Actually, I replaced the dedicated adder with the ling adder in the critical path only, and it improved fmax by 7 MHz. I tried to use the ling adder in others paths, and it decreased fmax. So I agree with you, the dedicated FPGA hardware does a good job in most of the cases.
To constraint my design, I use a .sdc file. It looks like:
create_clock -name {clk} -period 5.000 -waveform { 0.000 2.500 } [get_ports {clk}]
derive_clocks -period "1.0"
Clk is the source clk (200 MHz). Many dividers are used to get the three others clocks (sys_clk, sram_clk, sp_clk). The fmax summary shows:
sys_clk fmax = 54 MHz (100 MHz expected because a divider by 2 is used).

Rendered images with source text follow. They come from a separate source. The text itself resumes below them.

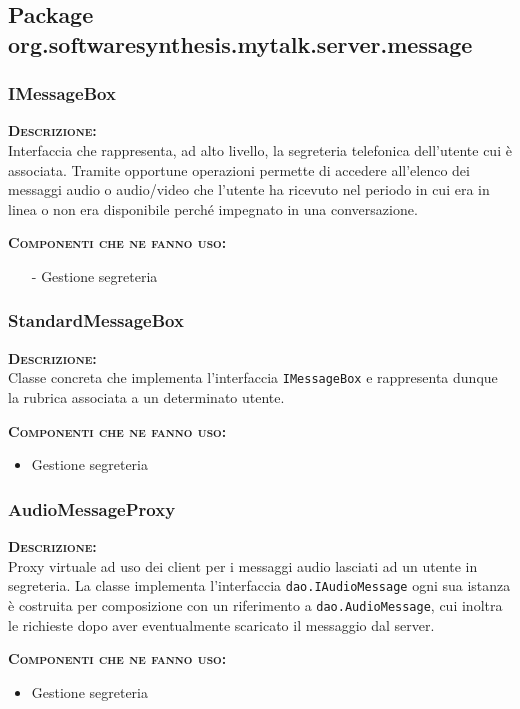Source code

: \subsection{Package org.softwaresynthesis.mytalk.server.message}
\subsubsection{IMessageBox}
\begin{description}
	\item{\scshape\bfseries Descrizione:}\\
Interfaccia che rappresenta, ad alto livello, la segreteria telefonica dell'utente cui è associata. Tramite opportune operazioni permette di accedere all'elenco dei messaggi audio o audio/video che l'utente ha ricevuto nel periodo in cui era in linea o non era disponibile perché impegnato in una conversazione.
	\item{\scshape\bfseries Componenti che ne fanno uso:}
	\begin{itemize}
	  \item[-] Gestione segreteria
	\end{itemize}
\end{description}

\subsubsection{StandardMessageBox}
\begin{description}
	\item{\scshape\bfseries Descrizione:}\\
Classe concreta che implementa l'interfaccia \texttt{IMessageBox} e rappresenta dunque la rubrica associata a un determinato utente.
	\item{\scshape\bfseries Componenti che ne fanno uso:}
	\begin{itemize}[noitemsep,nolistsep]
	  \item Gestione segreteria
	\end{itemize}
\end{description}

\subsubsection{AudioMessageProxy}
\begin{description}
	\item{\scshape\bfseries Descrizione:}\\
Proxy virtuale ad uso dei client per i messaggi audio lasciati ad un utente in segreteria. La classe implementa l'interfaccia \texttt{dao.IAudioMessage} ogni sua istanza è costruita per composizione con un riferimento a  \texttt{dao.AudioMessage}, cui inoltra le richieste dopo aver eventualmente scaricato il messaggio dal server.
	\item{\scshape\bfseries Componenti che ne fanno uso:}
	\begin{itemize}[noitemsep,nolistsep]
	  \item Gestione segreteria
	\end{itemize}
\end{description}

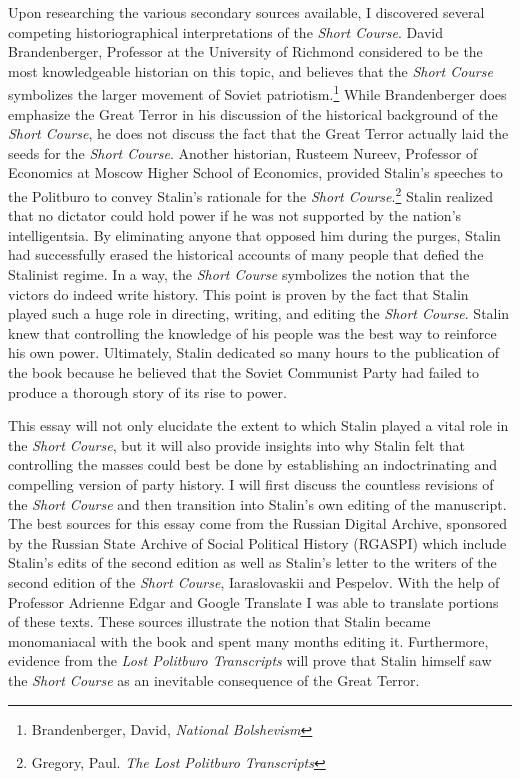 \documentclass[a4paper, twocolumn]{article}
\begin{document}
Upon researching the various secondary sources available, I discovered
several competing historiographical interpretations of the \emph{Short
Course}. David Brandenberger, Professor at the University of Richmond
considered to be the most knowledgeable historian on this topic, and
believes that the \emph{Short Course} symbolizes the larger movement of
Soviet patriotism.\footnote{Brandenberger, David, \emph{National Bolshevism}} While Brandenberger does emphasize the Great
Terror in his discussion of the historical background of the \emph{Short
Course}, he does not discuss the fact that the Great Terror actually
laid the seeds for the \emph{Short Course}. Another historian, Rusteem
Nureev, Professor of Economics at Moscow Higher School of Economics,
provided Stalin's speeches to the Politburo to convey Stalin's
rationale for the \emph{Short Course}.\footnote{Gregory, Paul. \emph{The Lost Politburo Transcripts}} Stalin realized that no dictator
could hold power if he was not supported by the nation's
intelligentsia. By eliminating anyone that opposed him during the
purges, Stalin had successfully erased the historical accounts of many
people that defied the Stalinist regime. In a way, the \emph{Short Course}
symbolizes the notion that the victors do indeed write history. This
point is proven by the fact that Stalin played such a huge role in
directing, writing, and editing the \emph{Short Course}. Stalin knew that
controlling the knowledge of his people was the best way to reinforce
his own power. Ultimately, Stalin dedicated so many hours to the
publication of the book because he believed that the Soviet Communist Party
had failed to produce a thorough story of its rise to power.

This essay will not only elucidate the extent to which Stalin played a
vital role in the \emph{Short Course}, but it will also provide insights into
why Stalin felt that controlling the masses could best be done by
establishing an indoctrinating and compelling version of party
history. I will first discuss the countless revisions of the \emph{Short
Course} and then transition into Stalin's own editing of the
manuscript. The best sources for this essay come from the Russian
Digital Archive, sponsored by the Russian State Archive of Social
Political History (RGASPI) which include Stalin’s edits of the second
edition as well as Stalin's letter to the writers of the second
edition of the \emph{Short Course}, Iaraslovaskii and Pespelov. With the help
of Professor Adrienne Edgar and Google Translate I was able to
translate portions of these texts. These sources illustrate
the notion that Stalin became monomaniacal with the book and
spent many months editing it. Furthermore, evidence from the \emph{Lost
Politburo Transcripts} will prove that Stalin himself saw the
\emph{Short Course} as an inevitable consequence of the Great Terror.
\end{document}
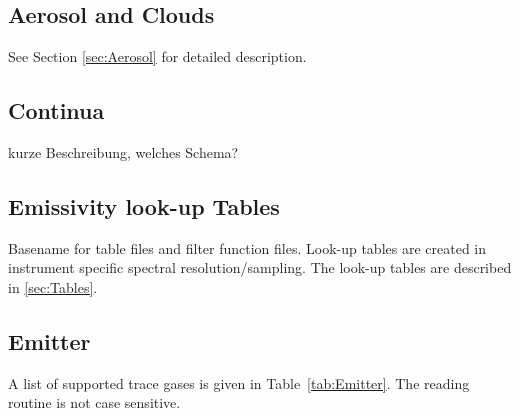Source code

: 
\subsection{Aerosol and Clouds}
See Section \ref{sec:Aerosol} for detailed description.

\subsection{Continua}
\todo kurze Beschreibung, welches Schema?

\subsection{Emissivity look-up Tables}
Basename for table files and filter function files. Look-up tables are created in instrument specific spectral resolution/sampling. The look-up tables are described in \ref{sec:Tables}.

\subsection{Emitter}
\label{sec:Emitter}
A list of supported trace gases is given in Table~\ref{tab:Emitter}. The reading routine is not case sensitive.

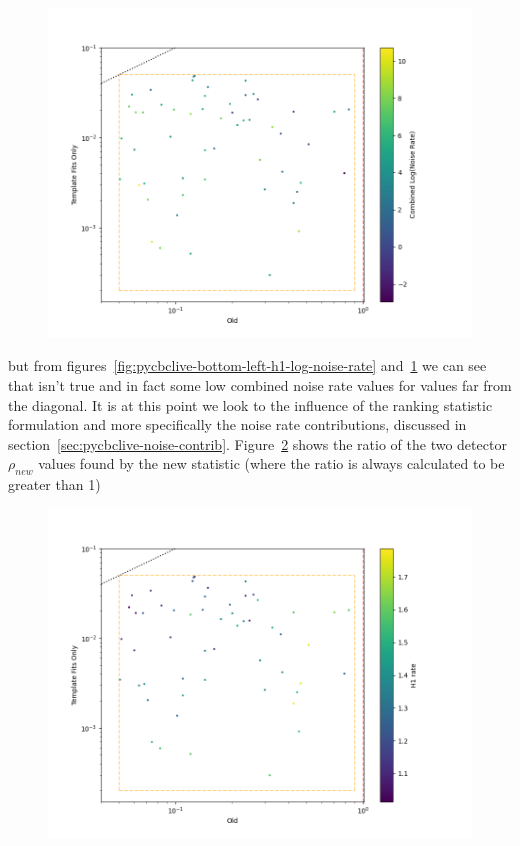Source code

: \begin{figure}
\begin{minipage}[t]{1.0\linewidth}
    \includegraphics[width=1\textwidth]{images/pycbclive/bl_comb_lognoise.png}
    \caption{}
    \label{fig:pycbclive-bottom-left-comb-log-noise-rate}
  
  \end{minipage}
\end{figure}
%
but from figures~\ref{fig:pycbclive-bottom-left-h1-log-noise-rate} and~\ref{fig:pycbclive-bottom-left-comb-log-noise-rate} we can see that isn't true and in fact some low combined noise rate values for values far from the diagonal. It is at this point we look to the influence of the ranking statistic formulation and more specifically the noise rate contributions, discussed in section~\ref{sec:pycbclive-noise-contrib}. Figure~\ref{fig:pycbclive-bottom-left-snr-ratio} shows the ratio of the two detector $\rho_{new}$ values found by the new statistic (where the ratio is always calculated to be greater than 1)
%
\begin{figure}
  \centering
  \begin{minipage}[t]{1.0\linewidth}
  
    \includegraphics[width=1\textwidth]{images/pycbclive/bl_snr_ratio.png}
    \caption{}
    \label{fig:pycbclive-bottom-left-snr-ratio}
  
  \end{minipage}
\end{figure}
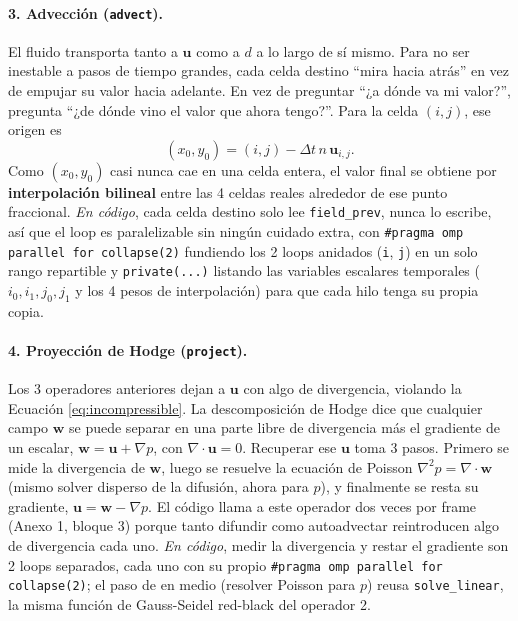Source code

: \documentclass[11pt]{article}
\begin{document}
\paragraph{3. Advección (\texttt{advect}).} El fluido transporta tanto a
$\mathbf{u}$ como a $d$ a lo largo de sí mismo. Para no ser inestable a
pasos de tiempo grandes, cada celda destino ``mira hacia atrás'' en vez
de empujar su valor hacia adelante. En vez de preguntar ``¿a dónde va mi
valor?'', pregunta ``¿de dónde vino el valor que ahora tengo?''. Para la
celda $(i, j)$, ese origen es
\[
(x_0, y_0) = (i, j) - \Delta t \, n \, \mathbf{u}_{i,j}.
\]
Como $(x_0, y_0)$ casi nunca cae en una celda entera, el valor final se
obtiene por \textbf{interpolación bilineal} entre las 4 celdas reales
alrededor de ese punto fraccional. \emph{En código}, cada
celda destino solo lee \texttt{field\_prev}, nunca lo escribe, así que
el loop es paralelizable sin ningún cuidado extra, con
\texttt{\#pragma omp parallel for collapse(2)} fundiendo los 2 loops
anidados (\texttt{i}, \texttt{j}) en un solo rango repartible y
\texttt{private(...)} listando las variables escalares temporales
($i_0, i_1, j_0, j_1$ y los 4 pesos de interpolación) para que cada
hilo tenga su propia copia.

\paragraph{4. Proyección de Hodge (\texttt{project}).} Los 3 operadores
anteriores dejan a $\mathbf{u}$ con algo de divergencia, violando la
Ecuación \ref{eq:incompressible}. La descomposición de Hodge dice que
cualquier campo $\mathbf{w}$ se puede separar en una parte libre de
divergencia más el gradiente de un escalar, $\mathbf{w} = \mathbf{u} +
\nabla p$, con $\nabla \cdot \mathbf{u} = 0$. Recuperar ese $\mathbf{u}$
toma 3 pasos. Primero se mide la divergencia de $\mathbf{w}$, luego se
resuelve la ecuación de Poisson $\nabla^2 p = \nabla \cdot \mathbf{w}$ (mismo solver disperso
de la difusión, ahora para $p$), y finalmente se resta su gradiente,
$\mathbf{u} = \mathbf{w} - \nabla p$. El código llama a este operador dos
veces por frame (Anexo 1, bloque 3) porque tanto difundir como
autoadvectar reintroducen algo de divergencia cada uno. \emph{En
código}, medir la divergencia y restar el gradiente son 2 loops
separados, cada uno con su propio
\texttt{\#pragma omp parallel for collapse(2)}; el paso de en medio
(resolver Poisson para $p$) reusa \texttt{solve\_linear}, la misma
función de Gauss-Seidel red-black del operador 2.
\end{document}
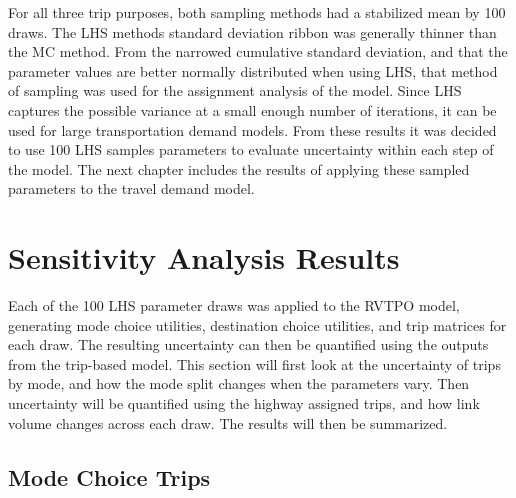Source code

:\documentclass[
  letterpaper,
  authoryear,
  review,
  3p]{elsarticle}
\begin{document}
For all three trip purposes, both sampling methods had a stabilized mean
by 100 draws. The LHS methods standard deviation ribbon was generally
thinner than the MC method. From the narrowed cumulative standard
deviation, and that the parameter values are better normally distributed
when using LHS, that method of sampling was used for the assignment
analysis of the model. Since LHS captures the possible variance at a
small enough number of iterations, it can be used for large
transportation demand models. From these results it was decided to use
100 LHS samples parameters to evaluate uncertainty within each step of
the model. The next chapter includes the results of applying these
sampled parameters to the travel demand model.


\hypertarget{sec-results}{%
\section{Sensitivity Analysis Results}\label{sec-results}}

Each of the 100 LHS parameter draws was applied to the RVTPO model,
generating mode choice utilities, destination choice utilities, and trip
matrices for each draw. The resulting uncertainty can then be quantified
using the outputs from the trip-based model. This section will first
look at the uncertainty of trips by mode, and how the mode split changes
when the parameters vary. Then uncertainty will be quantified using the
highway assigned trips, and how link volume changes across each draw.
The results will then be summarized.

\hypertarget{mode-choice-trips}{%
\subsection{Mode Choice Trips}\label{mode-choice-trips}}
\end{document}
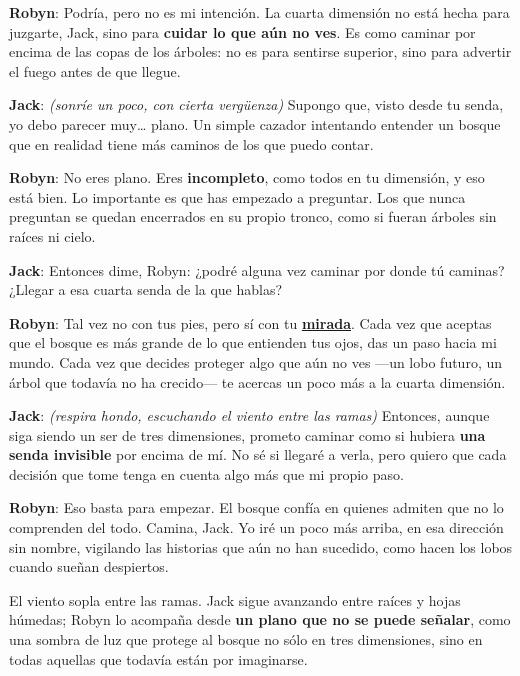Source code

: \documentclass{article}
\begin{document}
\medskip

\noindent\textcolor{Cinnabar}{\textbf{Robyn}}:\quad
Podría, pero no es mi intención.  
La cuarta dimensión no está hecha para juzgarte, Jack,  
sino para \textcolor{Surfie Green}{\textbf{cuidar lo que aún no ves}}.  
Es como caminar por encima de las copas de los árboles: no es para sentirse superior,  
sino para advertir el fuego antes de que llegue.

\medskip

\noindent\textcolor{Cerulean}{\textbf{Jack}}:\quad
\emph{(sonríe un poco, con cierta vergüenza)}  
Supongo que, visto desde tu senda, yo debo parecer muy… plano.  
Un simple cazador intentando entender un bosque que en realidad tiene más caminos de los que puedo contar.

\medskip

\noindent\textcolor{Cinnabar}{\textbf{Robyn}}:\quad
No eres plano.  
Eres \textbf{incompleto}, como todos en tu dimensión, y eso está bien.  
Lo importante es que has empezado a preguntar.  
Los que nunca preguntan se quedan encerrados en su propio tronco,  
como si fueran árboles sin raíces ni cielo.

\medskip

\noindent\textcolor{Cerulean}{\textbf{Jack}}:\quad
Entonces dime, Robyn:  
¿podré alguna vez caminar por donde tú caminas?  
¿Llegar a esa cuarta senda de la que hablas?

\medskip

\noindent\textcolor{Cinnabar}{\textbf{Robyn}}:\quad
Tal vez no con tus pies, pero sí con tu \underline{\textbf{mirada}}.  
Cada vez que aceptas que el bosque es más grande de lo que entienden tus ojos,  
das un paso hacia mi mundo.  
Cada vez que decides proteger algo que aún no ves —un lobo futuro, un árbol que todavía no ha crecido—  
te acercas un poco más a la cuarta dimensión.

\medskip

\noindent\textcolor{Cerulean}{\textbf{Jack}}:\quad
\emph{(respira hondo, escuchando el viento entre las ramas)}  
Entonces, aunque siga siendo un ser de tres dimensiones,  
prometo caminar como si hubiera \textcolor{brightturquoise}{\textbf{una senda invisible}} por encima de mí.  
No sé si llegaré a verla, pero quiero que cada decisión que tome tenga en cuenta algo más que mi propio paso.

\medskip

\noindent\textcolor{Cinnabar}{\textbf{Robyn}}:\quad
Eso basta para empezar.  
El bosque confía en quienes admiten que no lo comprenden del todo.  
Camina, Jack.  
Yo iré un poco más arriba, en esa dirección sin nombre,  
vigilando las historias que aún no han sucedido, como hacen los lobos cuando sueñan despiertos.

\medskip

El viento sopla entre las ramas.  
Jack sigue avanzando entre raíces y hojas húmedas;  
Robyn lo acompaña desde \textcolor{Elephant}{\textbf{un plano que no se puede señalar}},  
como una sombra de luz que protege al bosque no sólo en tres dimensiones,  
sino en todas aquellas que todavía están por imaginarse.
\end{document}
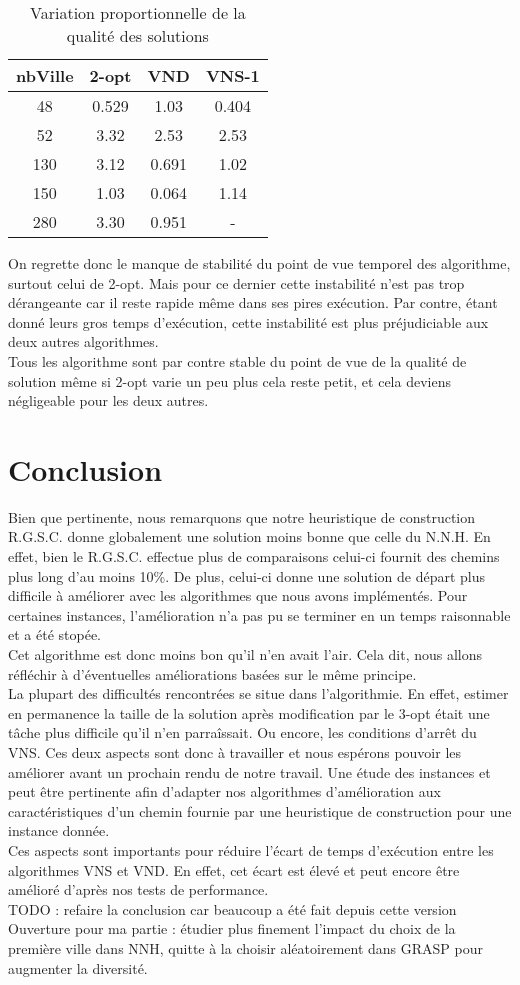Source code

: \documentclass[12pt,a4paper]{article}
\begin{document}
\begin{table}[!h]
\centering
\begin{tabular}{|*{4}{c|}}
  \hline
  nbVille & 2-opt & VND & VNS-1 \\
  \hline
  48 & 0.529 & 1.03 & 0.404 \\
  52 & 3.32 & 2.53 & 2.53 \\
  130 & 3.12 & 0.691 & 1.02 \\
  150 & 1.03 & 0.064 & 1.14 \\
  280 & 3.30 & 0.951 & - \\
  \hline
\end{tabular}
\caption{Variation proportionnelle de la qualité des solutions}
\label{vartempsGRASP}
\end{table}

On regrette donc le manque de stabilité du point de vue temporel des algorithme, surtout celui de 2-opt. Mais pour ce dernier cette instabilité n'est pas trop dérangeante car il reste rapide même dans ses pires exécution. Par contre, étant donné leurs gros temps d’exécution, cette instabilité est plus préjudiciable aux deux autres algorithmes.\\

Tous les algorithme sont par contre stable du point de vue de la qualité de solution même si 2-opt varie un peu plus cela reste petit, et cela deviens négligeable pour les deux autres.

\section{Conclusion}
Bien que pertinente, nous remarquons que notre heuristique de construction R.G.S.C. donne globalement une solution moins bonne que celle du N.N.H. En effet, bien le R.G.S.C. effectue plus de comparaisons celui-ci fournit des chemins plus long d'au moins 10\%. De plus, celui-ci donne une solution de départ plus difficile à améliorer avec les algorithmes que nous avons implémentés. Pour certaines instances, l'amélioration n'a pas pu se terminer en un temps raisonnable et a été stopée.\\
Cet algorithme est donc moins bon qu'il n'en avait l'air. Cela dit, nous allons réfléchir à d'éventuelles améliorations basées sur le même principe.\\
La plupart des difficultés rencontrées se situe dans l'algorithmie. En effet, estimer en permanence la taille de la solution après modification par le 3-opt était une tâche plus difficile qu'il n'en parraîssait. Ou encore, les conditions d'arrêt du VNS. Ces deux aspects sont donc à travailler et nous espérons pouvoir les améliorer avant un prochain rendu de notre travail. Une étude des instances et peut être pertinente afin d'adapter nos algorithmes d'amélioration aux caractéristiques d'un chemin fournie par une heuristique de construction pour une instance donnée.\\
Ces aspects sont importants pour réduire l'écart de temps d’exécution entre les algorithmes VNS et VND. En effet, cet écart est élevé et peut encore être amélioré d'après nos tests de performance.\\

TODO : refaire la conclusion car beaucoup a été fait depuis cette version\\

Ouverture pour ma partie : étudier plus finement l'impact du choix de la première ville dans NNH, quitte à la choisir aléatoirement dans GRASP pour augmenter la diversité.
\end{document}
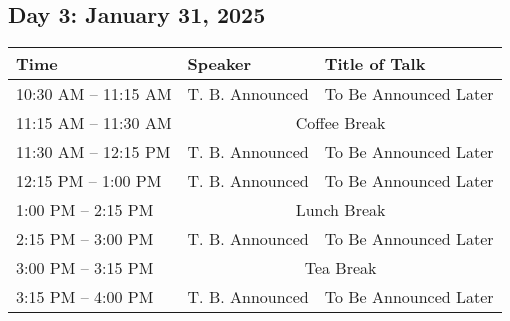\subsection*{Day 3: January 31, 2025}

\noindent\begin{tabular}{|p{3.5cm}|p{4cm}|p{7cm}|}
\hline
\rowcolor{gray!20} \textbf{Time} & \textbf{Speaker} & \textbf{Title of Talk} \\
\hline
10:30 AM -- 11:15 AM & T. B. Announced & To Be Announced Later \\
\hline
\rowcolor{yellow!30} 11:15 AM -- 11:30 AM & \multicolumn{2}{|c|}{Coffee Break} \\
\hline
11:30 AM -- 12:15 PM & T. B. Announced & To Be Announced Later \\
\hline
12:15 PM -- 1:00 PM & T. B. Announced & To Be Announced Later \\
\hline
\rowcolor{yellow!30} 1:00 PM -- 2:15 PM & \multicolumn{2}{|c|}{Lunch Break} \\
\hline
2:15 PM -- 3:00 PM & T. B. Announced & To Be Announced Later \\
\hline
\rowcolor{yellow!30} 3:00 PM -- 3:15 PM & \multicolumn{2}{|c|}{Tea Break} \\
\hline
3:15 PM -- 4:00 PM & T. B. Announced & To Be Announced Later \\
\hline
\end{tabular}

sram_clk fmax = 150 MHz (100 MHz expected because a divider by 2 is used).
sp_clk fmax = 120 MHz (50 MHz expected because a divider by 2 is used).
According to these results, the sys_clk does not meet the timing requirements. I don't expect 100 MHz but just to get a little bit closer. So I'm thinking maybe I don't constraint the system the right way, maybe Quartus is trying to optimize both frequencies, and not sys_clk only. What do you think ?
Another question: I'm using Design Space Explorer to find the best settings in terms of performance. The report shows:
BASE SETTINGS : sys_clk worst case slack: -9.640 ns.
sys_clk fmax: 61.2 MHz.
POINT 16 SETTINGS (BEST POINT): sys_clk worst case slack: -9.323 ns.
sys_clk fmax: 56.45 MHz.
The slack is better, but surprising enough fmax is worst. Why ?
Thanks!
Julien